故にある段階に数学は現実の在り方を抽象化した世界を設定し、その世界の上での法則を導くのだ。そうした仮定の世界が現実と一致すれば、導かれた法則は現実でも成り立つ。
「でさ。昨日の話覚えてる?」
「あえ?あー……リインが世界五分前仮説の世界から来たんじゃないかなって話?」
「それから公平の友だちが考えた数式の話」
「アルバのあれ?」
「そうそれ」
アルバとは公平の友だちであるイタリアからの留学生だ。世界五分前仮説に対する一つの考察としてある数式を考案した。
数式の意味を言葉で説明すると、世界五分前仮説によって考察される世界は、五分前よりももっと前には虚数空間上に存在というモノである。

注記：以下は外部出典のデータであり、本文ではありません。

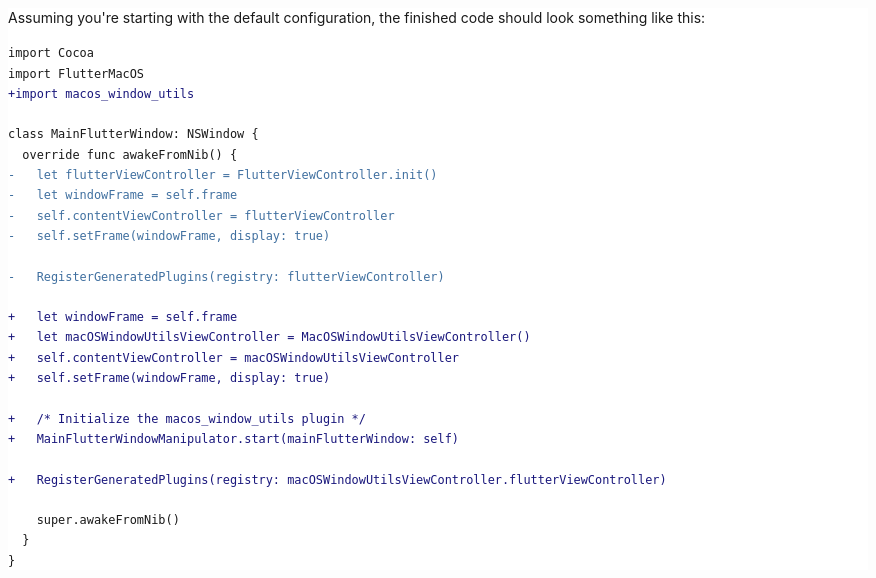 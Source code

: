 Assuming you're starting with the default configuration, the finished code should look something like this:

```diff
import Cocoa
import FlutterMacOS
+import macos_window_utils

class MainFlutterWindow: NSWindow {
  override func awakeFromNib() {
-   let flutterViewController = FlutterViewController.init()
-   let windowFrame = self.frame
-   self.contentViewController = flutterViewController
-   self.setFrame(windowFrame, display: true)

-   RegisterGeneratedPlugins(registry: flutterViewController)
    
+   let windowFrame = self.frame
+   let macOSWindowUtilsViewController = MacOSWindowUtilsViewController()
+   self.contentViewController = macOSWindowUtilsViewController
+   self.setFrame(windowFrame, display: true)

+   /* Initialize the macos_window_utils plugin */
+   MainFlutterWindowManipulator.start(mainFlutterWindow: self)

+   RegisterGeneratedPlugins(registry: macOSWindowUtilsViewController.flutterViewController)

    super.awakeFromNib()
  }
}
```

「その数式……というか考え方が正しかったら面白いなーと思って、見てきたんだ。リインの星もそれを内包する世界も昨日見つけたからしね」
アルバくんの数式は世界五分前仮説をある方向性で抽象化したものだ。もしも現実の世界が彼の数式に基づく構成をしていれば、あの数式を読み解くことで色々なことが分かるのである。
「世界が生まれるよりも前の時間に遡って、虚数空間上に侵入してみて同じものがないかなーって探しに行ったんだよね」
「探しに行ったんだよね、って。そんな簡単に虚数空間に入っていいの?」
「いいの。ボクはいいの」
ボクはだいたい何でもできる魔女だから。虚数空間に入ることも朝飯前なのである。
……実際朝ごはんを食べていないことをボクは今思い出した。思いついたらすぐ行動に移してしまうのは悪いところかもしれない。
「つまり、アルバの数式は机上の空論じゃなくて、本当の話だってことを確認しに行ったってこと?」
「そ。それがボクの実験。そして、どうやらアルバくんの考えは正しかったらしい!」
手の上で公平を軽く転がしながら会話を続ける。公平の方は慣れた様子で「おっと」とか「あぶないっ」とか言っているけれど落ちる様子はなかった。
虚数空間上には確かに世界が存在したのだ。どうやらその世界はリインがボクに匹敵する魔女になった瞬間に現実に露出するようになっていたらしかった。
「そこでボクは閃いた。もっともーっと過去に戻ってみればリインの世界に何が起きたか分かるじゃん!ってね」
「ああ。確かに。……いっそのことリインの敵もやっつけちゃえば因縁も無くなるんじゃないか?」
「それも考えたんだけどさー……。というか実際やったんだけどさー……」
「やったの!?」
「やった。だって、むかーってなっちゃって……」
「……えっ?でも何も変わった感じしないけど?」
「そうなんだよねー。何も変わらなかったんだよねー」
「は?」
公平は意味が分からないという様子であった。
「え……どういうこと……?」
「うーん……実はそれがよく分からなくてさ……。それで状況を整理しながら、公平と色々考えたいなって」
「それはいいけど……」
公平は何か言いたげな顔をした。ボクは彼の意図を察して、思わず笑ってしまった。